Steven Soderbergh ilustra com perfeição Kafka por completo. Em seu filme Kafka lançado em 1991/92, a vida e a obra se misturam em um thriller com toques de ficção científica, mistério, experimentos com humanos em um cenário expressionista envolto em pontos históricos de Praga. Vale ressaltar que Kafka no filme não é necessariamente Franz Kafka o autor. O personagem que apesar de levar o mesmo nome, seguir a mesma profissão e escrever compulsivamente em cada momento livre não é uma representação do autor. Seu primeiro nome não nos é revelado e algumas datas como, por exemplo, lançamentos de livros, não correspondem com a realidade. Porém, a releitura de Soderbergh tem a essência do autor e brinca com elementos contidos em seus diários publicados. As características que são descritas nos diários transparecem na atuação de Jeremy Irons que, extremamente magro, passivo, introspectivo segue sua rotina melancólico e frustrado por ter que trabalhar e perder tempo que poderia investir escrevendo. O filme todo é em preto e branco com exceção dos últimos 16 minutos. Estes são coloridos e é a partir deste momento que Kafka vive o que Kafka nunca teve a chance de viver ou escrever.

Kafka assim como K. o protagonista de O Castelo tenta alcançar o castelo. K. nunca conseguiu entrar, se perdendo em processos burocráticos que o levam a diferentes formas de frustração, desespero e finalmente esquizofrenia. Como leitores nunca saberemos o que de fato aconteceria com K. pois a obra foi publicada postumamente e incompleta. Especulativamente talvez nem Kafka tinha um final elaborado que destinaria K. para o sucesso ou a derrota. O que Soderbergh nos proporciona nos últimos minutos coloridos de seu filme é justamente um final plausível (e incrível).

Soderbergh ilustra e colore o que poderia ter acontecido se K. entrasse no castelo. O que K. e Kafka não conseguiram realizar, Kafka assume como missão após o desaparecimento de seu colega de trabalho e amigo Edward, que misteriosamente é encontrado morto e dado como suicida pela polícia. Kafka é basicamente sacudido para fora de sua zona de conforto e precisa vencer sua introspecção para finalmente entrar no castelo e descobrir o que acontece por lá.
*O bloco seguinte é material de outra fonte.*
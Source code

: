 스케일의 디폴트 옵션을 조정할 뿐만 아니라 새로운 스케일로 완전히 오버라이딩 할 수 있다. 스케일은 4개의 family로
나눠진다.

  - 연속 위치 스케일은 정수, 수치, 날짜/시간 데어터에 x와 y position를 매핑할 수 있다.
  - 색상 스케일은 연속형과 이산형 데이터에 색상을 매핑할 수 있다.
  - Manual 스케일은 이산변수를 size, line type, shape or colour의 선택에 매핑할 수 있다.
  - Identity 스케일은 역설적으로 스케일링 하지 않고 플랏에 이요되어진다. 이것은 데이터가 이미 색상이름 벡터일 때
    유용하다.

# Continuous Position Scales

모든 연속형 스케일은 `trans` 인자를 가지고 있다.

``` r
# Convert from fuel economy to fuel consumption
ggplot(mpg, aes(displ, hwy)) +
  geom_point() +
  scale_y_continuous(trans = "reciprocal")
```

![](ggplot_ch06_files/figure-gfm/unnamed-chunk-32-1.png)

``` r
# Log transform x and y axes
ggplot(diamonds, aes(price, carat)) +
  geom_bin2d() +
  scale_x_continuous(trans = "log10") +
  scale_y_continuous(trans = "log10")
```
Inúmeras referências a todas as obras publicadas por Kafka entram num mesmo jogo, principalmente obras inacabadas como O Processo e O Desaparecido, onde todos os principais personagens se encontram e formam uma perfeita e harmoniosa convivência em uma melódica absurdez que todo pesadelo traz consigo. Para Kafka não há saída deste labirinto, porém o tempo está contra ele e pessoas que o ajudam começam igualmente a sumir. Kafka busca encontrar uma forma de entrar no castelo e recebe uma dica valiosa e metafórica de um conhecido artista/escultor e admirador de seus textos. Ele guia Kafka por uma entrada secreta que o leva por um caminho alternativo para o castelo. A cena cheia de simbolismo, se passa em uma noite fria e nebulosa no antigo cemitério de Praga. O artista guia Kafka por uma falsa tumba. A ironia sempre evidente nas entrelinhas dos textos de Kafka aqui se torna vibrante: todos os que pretendem entrar no castelo acabam no cemitério. Logo para Kafka o cemitério é a saída, mas também a única entrada.

Kafka nesta ocasião lembra o artista que, se ele não sair do castelo com vida, todos os seus manuscritos e diários devem ser queimados. E o artista pergunta: “Quem faria isso?” Kafka ecoa de dentro da tumba: “Um bom amigo o faria”. Exatamente o mesmo pedido Franz Kafka fez para seu amigo Max Brod em vida, que na verdade publicou tudo que encontrou postumamente não dando ouvidos ao último pedido do amigo.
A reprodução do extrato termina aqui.